Exercise details. Scan the records below for the line with "### Esercizio #1" and the line with "Because of this, reading", and retype that range exactly, both ends included, pictures excepted.

Records.
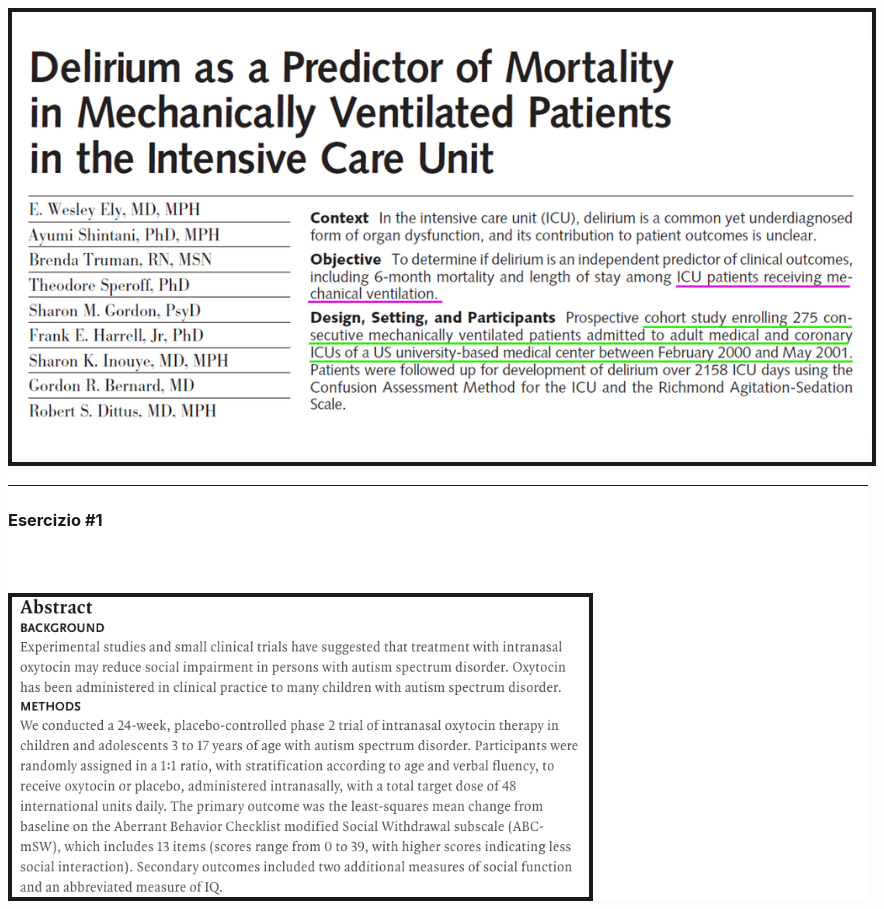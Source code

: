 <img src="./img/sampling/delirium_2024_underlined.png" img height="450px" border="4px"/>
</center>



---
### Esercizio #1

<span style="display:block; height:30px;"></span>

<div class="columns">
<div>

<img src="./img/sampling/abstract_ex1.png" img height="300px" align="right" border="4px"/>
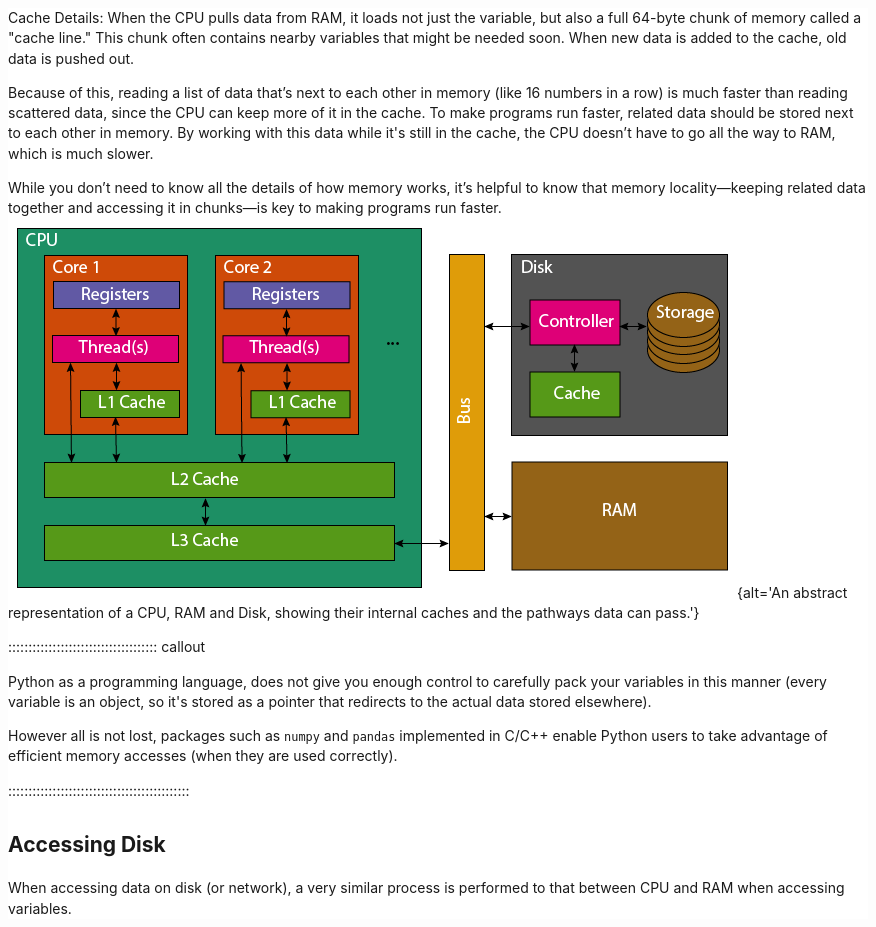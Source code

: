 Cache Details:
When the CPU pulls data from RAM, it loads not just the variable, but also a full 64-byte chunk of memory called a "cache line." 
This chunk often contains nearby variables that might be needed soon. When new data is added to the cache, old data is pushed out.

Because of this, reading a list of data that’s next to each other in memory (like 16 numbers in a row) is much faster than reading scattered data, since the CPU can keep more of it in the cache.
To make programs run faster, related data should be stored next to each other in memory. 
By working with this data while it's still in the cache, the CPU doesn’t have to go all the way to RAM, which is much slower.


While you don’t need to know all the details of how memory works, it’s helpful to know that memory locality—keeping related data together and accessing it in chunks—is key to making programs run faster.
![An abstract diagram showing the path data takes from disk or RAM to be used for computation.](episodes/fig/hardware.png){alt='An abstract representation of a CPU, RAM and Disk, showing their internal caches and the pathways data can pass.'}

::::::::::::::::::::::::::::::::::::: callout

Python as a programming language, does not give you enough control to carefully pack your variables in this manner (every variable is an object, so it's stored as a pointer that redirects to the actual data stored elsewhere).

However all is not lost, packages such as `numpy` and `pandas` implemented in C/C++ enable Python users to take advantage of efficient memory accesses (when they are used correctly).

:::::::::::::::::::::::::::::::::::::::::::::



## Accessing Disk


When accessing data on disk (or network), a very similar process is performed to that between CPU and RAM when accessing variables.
* * *
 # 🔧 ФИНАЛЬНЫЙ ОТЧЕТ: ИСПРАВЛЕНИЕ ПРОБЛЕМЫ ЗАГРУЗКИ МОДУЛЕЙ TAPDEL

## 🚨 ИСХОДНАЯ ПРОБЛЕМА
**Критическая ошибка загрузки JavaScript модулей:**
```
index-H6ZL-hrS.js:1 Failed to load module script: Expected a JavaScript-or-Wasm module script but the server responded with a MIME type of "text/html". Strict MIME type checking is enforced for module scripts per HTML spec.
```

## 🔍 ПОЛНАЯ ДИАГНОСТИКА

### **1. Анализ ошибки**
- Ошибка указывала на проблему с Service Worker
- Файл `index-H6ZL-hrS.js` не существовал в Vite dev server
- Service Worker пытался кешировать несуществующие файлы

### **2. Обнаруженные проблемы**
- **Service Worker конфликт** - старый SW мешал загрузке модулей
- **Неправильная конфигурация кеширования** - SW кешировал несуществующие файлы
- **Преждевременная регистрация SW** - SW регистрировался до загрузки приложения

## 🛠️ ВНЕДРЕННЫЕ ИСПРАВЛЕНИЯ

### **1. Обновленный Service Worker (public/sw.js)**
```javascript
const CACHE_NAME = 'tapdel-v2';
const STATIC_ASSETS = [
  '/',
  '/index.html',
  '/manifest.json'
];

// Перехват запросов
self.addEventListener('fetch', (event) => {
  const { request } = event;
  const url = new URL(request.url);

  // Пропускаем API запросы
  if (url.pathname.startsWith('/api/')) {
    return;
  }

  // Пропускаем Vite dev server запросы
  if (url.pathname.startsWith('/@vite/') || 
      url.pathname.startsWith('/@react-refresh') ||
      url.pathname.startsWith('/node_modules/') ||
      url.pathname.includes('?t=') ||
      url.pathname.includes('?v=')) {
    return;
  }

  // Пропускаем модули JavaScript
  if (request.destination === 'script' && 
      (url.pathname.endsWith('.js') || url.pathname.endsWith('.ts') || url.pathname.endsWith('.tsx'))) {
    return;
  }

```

Solution for this exercise.
### Esercizio #1

<span style="display:block; height:30px;"></span>

<div class="columns">
<div>

<img src="./img/sampling/abstract_ex1.png" img height="300px" align="right" border="4px"/>
Source code

: Cache Details:
When the CPU pulls data from RAM, it loads not just the variable, but also a full 64-byte chunk of memory called a "cache line." 
This chunk often contains nearby variables that might be needed soon. When new data is added to the cache, old data is pushed out.

Because of this, reading a list of data that’s next to each other in memory (like 16 numbers in a row) is much faster than reading scattered data, since the CPU can keep more of it in the cache.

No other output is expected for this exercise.